Extracted information ->
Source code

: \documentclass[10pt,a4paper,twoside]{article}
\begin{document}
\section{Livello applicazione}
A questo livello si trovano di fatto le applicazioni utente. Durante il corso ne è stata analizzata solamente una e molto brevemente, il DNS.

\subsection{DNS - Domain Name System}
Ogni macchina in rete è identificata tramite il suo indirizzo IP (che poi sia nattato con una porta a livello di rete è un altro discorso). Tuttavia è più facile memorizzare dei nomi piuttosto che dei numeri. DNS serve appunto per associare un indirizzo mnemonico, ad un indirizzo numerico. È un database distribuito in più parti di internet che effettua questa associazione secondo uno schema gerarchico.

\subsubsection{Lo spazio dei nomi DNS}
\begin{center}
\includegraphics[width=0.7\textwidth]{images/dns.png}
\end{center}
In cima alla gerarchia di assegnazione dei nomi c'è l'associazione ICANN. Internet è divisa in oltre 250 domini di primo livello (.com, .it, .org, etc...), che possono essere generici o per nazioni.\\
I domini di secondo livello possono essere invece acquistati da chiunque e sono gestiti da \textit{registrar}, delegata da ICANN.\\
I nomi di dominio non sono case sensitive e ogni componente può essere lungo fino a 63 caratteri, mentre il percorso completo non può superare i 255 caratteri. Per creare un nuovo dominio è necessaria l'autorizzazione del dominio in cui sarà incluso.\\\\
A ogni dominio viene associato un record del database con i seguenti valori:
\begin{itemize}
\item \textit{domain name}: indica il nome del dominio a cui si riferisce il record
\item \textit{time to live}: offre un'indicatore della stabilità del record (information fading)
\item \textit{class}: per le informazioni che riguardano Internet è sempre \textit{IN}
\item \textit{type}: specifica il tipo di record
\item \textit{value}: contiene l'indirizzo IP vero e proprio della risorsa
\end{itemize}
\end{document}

...

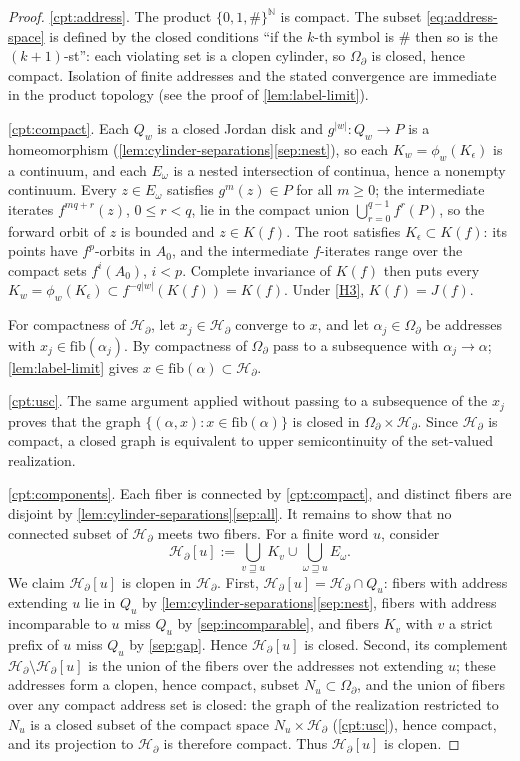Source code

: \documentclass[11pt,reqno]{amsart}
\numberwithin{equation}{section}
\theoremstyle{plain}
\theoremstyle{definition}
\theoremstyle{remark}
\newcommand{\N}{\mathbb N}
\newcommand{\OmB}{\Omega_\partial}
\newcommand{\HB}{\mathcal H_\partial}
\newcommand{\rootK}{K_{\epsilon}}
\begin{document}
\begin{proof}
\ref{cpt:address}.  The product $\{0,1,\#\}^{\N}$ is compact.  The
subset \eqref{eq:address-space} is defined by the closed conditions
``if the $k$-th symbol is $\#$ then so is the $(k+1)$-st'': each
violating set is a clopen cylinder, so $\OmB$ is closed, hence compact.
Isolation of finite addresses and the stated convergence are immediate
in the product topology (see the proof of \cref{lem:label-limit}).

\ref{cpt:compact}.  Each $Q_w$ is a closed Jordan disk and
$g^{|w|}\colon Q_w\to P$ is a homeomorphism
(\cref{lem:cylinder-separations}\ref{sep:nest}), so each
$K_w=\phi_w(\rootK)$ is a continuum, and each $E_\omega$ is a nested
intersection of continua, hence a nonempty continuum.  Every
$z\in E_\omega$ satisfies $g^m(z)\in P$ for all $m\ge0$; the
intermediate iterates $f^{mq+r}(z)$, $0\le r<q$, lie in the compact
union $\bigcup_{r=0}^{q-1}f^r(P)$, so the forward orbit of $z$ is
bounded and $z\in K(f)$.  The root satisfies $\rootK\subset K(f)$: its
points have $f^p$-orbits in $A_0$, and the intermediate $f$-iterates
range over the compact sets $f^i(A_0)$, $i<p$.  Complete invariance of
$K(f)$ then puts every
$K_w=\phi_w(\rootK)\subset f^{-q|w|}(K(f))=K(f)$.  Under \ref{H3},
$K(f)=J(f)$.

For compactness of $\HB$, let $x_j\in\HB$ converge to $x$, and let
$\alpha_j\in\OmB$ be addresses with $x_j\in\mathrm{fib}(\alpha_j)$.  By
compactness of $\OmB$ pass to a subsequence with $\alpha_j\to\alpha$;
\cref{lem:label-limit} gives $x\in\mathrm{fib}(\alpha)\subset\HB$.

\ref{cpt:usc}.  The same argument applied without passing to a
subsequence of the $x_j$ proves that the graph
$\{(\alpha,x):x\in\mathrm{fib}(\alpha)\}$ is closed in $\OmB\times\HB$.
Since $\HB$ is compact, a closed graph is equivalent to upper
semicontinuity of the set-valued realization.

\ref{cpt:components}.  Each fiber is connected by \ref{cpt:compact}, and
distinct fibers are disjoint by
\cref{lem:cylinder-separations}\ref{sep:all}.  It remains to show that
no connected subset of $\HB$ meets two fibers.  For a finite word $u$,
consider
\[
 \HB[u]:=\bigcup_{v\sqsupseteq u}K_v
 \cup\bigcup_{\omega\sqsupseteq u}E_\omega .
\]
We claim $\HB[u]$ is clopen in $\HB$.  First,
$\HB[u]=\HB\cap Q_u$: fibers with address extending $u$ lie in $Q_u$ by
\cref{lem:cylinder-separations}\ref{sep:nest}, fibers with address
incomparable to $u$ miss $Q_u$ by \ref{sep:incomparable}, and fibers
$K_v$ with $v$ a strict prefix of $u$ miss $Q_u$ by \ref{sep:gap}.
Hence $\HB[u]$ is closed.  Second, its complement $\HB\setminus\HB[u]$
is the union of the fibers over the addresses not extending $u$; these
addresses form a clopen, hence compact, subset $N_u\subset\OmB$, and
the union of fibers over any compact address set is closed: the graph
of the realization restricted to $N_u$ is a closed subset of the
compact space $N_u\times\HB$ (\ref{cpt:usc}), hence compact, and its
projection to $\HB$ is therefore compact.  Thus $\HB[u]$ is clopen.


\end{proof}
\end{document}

Task directions ->
Transcribe the lines above between the line holding "the $(k+1)$-st'': each" and the line holding "bounded and $z\in", inclusive, exactly as they stand and with nothing added.

Output below ->
``if the $k$-th symbol is $\#$ then so is the $(k+1)$-st'': each
violating set is a clopen cylinder, so $\OmB$ is closed, hence compact.
Isolation of finite addresses and the stated convergence are immediate
in the product topology (see the proof of \cref{lem:label-limit}).

\ref{cpt:compact}.  Each $Q_w$ is a closed Jordan disk and
$g^{|w|}\colon Q_w\to P$ is a homeomorphism
(\cref{lem:cylinder-separations}\ref{sep:nest}), so each
$K_w=\phi_w(\rootK)$ is a continuum, and each $E_\omega$ is a nested
intersection of continua, hence a nonempty continuum.  Every
$z\in E_\omega$ satisfies $g^m(z)\in P$ for all $m\ge0$; the
intermediate iterates $f^{mq+r}(z)$, $0\le r<q$, lie in the compact
union $\bigcup_{r=0}^{q-1}f^r(P)$, so the forward orbit of $z$ is
bounded and $z\in K(f)$.  The root satisfies $\rootK\subset K(f)$: its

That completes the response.